[Start of Attachment]

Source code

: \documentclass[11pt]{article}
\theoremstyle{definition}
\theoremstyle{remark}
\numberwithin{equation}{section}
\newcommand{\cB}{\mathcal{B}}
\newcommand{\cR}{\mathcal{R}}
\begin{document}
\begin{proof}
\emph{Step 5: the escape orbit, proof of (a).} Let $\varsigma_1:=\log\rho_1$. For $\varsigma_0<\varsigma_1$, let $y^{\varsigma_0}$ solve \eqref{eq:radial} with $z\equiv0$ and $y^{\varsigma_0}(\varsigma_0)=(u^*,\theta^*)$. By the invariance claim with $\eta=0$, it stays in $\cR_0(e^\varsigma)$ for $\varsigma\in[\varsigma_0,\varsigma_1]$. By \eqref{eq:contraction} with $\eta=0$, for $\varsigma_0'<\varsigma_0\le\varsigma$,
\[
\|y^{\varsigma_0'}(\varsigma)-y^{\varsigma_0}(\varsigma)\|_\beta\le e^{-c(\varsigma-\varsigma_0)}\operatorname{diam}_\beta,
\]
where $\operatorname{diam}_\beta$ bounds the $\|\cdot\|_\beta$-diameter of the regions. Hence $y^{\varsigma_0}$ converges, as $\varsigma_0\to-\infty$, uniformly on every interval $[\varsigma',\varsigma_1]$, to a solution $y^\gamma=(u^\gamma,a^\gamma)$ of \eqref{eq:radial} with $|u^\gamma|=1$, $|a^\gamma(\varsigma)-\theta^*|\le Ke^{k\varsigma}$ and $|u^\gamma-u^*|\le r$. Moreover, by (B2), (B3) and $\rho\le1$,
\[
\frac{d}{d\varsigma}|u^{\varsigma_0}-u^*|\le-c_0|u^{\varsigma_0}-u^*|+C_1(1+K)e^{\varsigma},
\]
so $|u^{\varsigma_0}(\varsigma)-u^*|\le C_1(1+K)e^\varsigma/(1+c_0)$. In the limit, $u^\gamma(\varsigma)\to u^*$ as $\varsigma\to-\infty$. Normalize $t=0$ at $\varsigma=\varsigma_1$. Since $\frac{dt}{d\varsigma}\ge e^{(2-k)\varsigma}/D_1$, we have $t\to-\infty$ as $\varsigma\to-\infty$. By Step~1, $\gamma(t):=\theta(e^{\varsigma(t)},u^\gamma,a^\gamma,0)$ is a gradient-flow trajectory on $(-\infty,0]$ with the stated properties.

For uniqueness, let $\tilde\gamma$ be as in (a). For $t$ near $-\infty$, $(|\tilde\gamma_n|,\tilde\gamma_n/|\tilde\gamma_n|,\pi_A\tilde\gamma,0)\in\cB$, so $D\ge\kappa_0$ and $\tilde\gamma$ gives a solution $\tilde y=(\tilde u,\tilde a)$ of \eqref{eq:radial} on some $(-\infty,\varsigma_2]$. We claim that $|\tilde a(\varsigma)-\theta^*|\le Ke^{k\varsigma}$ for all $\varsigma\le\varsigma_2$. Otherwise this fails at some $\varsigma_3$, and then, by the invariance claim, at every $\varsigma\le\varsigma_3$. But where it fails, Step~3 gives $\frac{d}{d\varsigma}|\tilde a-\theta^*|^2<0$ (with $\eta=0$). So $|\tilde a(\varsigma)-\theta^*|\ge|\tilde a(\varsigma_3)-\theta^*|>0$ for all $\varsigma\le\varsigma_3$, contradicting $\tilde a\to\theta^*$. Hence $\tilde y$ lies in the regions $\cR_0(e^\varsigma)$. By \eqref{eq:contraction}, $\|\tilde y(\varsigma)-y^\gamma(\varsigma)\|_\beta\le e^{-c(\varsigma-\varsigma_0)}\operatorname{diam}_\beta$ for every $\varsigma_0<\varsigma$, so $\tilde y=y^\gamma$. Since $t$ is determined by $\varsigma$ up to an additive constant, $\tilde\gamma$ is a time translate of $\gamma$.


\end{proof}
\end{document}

[End of Attachment]

> [BRIEF]:
Count the lines in these records that hold the string "proof". Only the number is wanted.

> [RESPONSE BOX]:
3